— Entries provided —
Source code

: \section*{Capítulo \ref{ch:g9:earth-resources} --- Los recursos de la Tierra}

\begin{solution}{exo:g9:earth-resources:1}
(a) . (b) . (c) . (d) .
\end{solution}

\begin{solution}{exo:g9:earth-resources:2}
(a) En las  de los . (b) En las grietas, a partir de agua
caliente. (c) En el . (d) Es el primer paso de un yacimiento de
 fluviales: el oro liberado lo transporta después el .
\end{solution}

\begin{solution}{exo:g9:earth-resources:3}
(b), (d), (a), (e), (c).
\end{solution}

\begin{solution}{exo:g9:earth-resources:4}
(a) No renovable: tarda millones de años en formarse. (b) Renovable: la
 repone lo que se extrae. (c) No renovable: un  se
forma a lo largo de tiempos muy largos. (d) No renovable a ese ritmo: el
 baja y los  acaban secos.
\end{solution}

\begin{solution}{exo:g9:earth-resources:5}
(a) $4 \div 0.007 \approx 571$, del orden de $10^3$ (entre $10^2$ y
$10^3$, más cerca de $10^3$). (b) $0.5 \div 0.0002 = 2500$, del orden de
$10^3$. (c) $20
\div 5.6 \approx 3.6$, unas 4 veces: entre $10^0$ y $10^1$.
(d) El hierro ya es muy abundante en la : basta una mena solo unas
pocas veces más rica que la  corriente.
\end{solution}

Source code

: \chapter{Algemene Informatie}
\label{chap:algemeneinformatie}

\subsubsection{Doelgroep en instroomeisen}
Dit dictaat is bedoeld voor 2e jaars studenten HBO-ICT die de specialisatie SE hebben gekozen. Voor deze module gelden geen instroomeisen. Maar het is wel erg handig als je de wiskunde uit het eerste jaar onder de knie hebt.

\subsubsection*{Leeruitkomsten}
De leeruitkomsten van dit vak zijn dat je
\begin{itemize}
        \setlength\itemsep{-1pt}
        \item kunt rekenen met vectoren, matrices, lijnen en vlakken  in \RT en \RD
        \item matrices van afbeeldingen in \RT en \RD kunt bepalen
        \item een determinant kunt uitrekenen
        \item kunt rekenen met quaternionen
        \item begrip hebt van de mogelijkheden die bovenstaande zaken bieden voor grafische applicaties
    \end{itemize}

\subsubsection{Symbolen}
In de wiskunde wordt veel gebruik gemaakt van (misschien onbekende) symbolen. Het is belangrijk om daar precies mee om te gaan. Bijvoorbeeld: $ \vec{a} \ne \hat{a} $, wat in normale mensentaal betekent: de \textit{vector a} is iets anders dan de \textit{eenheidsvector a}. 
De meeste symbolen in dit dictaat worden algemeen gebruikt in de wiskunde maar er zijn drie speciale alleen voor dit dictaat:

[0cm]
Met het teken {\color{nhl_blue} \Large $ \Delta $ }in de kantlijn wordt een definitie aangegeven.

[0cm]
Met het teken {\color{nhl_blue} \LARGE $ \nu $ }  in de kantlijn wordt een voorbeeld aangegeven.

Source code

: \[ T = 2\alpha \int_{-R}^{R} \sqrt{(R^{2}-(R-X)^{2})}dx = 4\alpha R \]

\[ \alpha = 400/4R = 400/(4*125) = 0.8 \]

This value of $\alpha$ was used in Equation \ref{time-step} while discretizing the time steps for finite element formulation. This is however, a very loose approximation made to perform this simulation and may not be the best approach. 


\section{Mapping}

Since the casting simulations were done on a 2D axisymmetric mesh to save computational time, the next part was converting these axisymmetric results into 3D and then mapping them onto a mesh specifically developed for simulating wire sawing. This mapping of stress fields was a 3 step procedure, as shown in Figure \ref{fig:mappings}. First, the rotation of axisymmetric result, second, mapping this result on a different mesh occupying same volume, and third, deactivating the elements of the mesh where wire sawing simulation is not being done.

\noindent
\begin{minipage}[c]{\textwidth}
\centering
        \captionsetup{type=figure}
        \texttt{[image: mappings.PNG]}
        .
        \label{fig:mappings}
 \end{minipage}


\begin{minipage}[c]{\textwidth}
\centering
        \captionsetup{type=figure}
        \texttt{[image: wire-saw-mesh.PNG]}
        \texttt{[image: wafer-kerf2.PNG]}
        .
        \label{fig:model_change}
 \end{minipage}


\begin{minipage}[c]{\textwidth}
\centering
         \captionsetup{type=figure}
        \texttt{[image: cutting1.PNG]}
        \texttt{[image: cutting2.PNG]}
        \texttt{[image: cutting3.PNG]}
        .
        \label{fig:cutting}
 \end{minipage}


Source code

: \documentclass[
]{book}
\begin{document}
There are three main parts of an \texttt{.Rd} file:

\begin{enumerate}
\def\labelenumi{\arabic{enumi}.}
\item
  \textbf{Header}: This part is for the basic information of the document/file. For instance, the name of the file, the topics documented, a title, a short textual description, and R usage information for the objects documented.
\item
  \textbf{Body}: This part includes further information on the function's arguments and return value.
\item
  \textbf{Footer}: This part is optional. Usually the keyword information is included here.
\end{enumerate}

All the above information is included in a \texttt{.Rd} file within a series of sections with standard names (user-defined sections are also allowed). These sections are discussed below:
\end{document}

— Task instructions —
Provide the number of lines holding the word "image" within the material, without any other text.

— Task answer —
6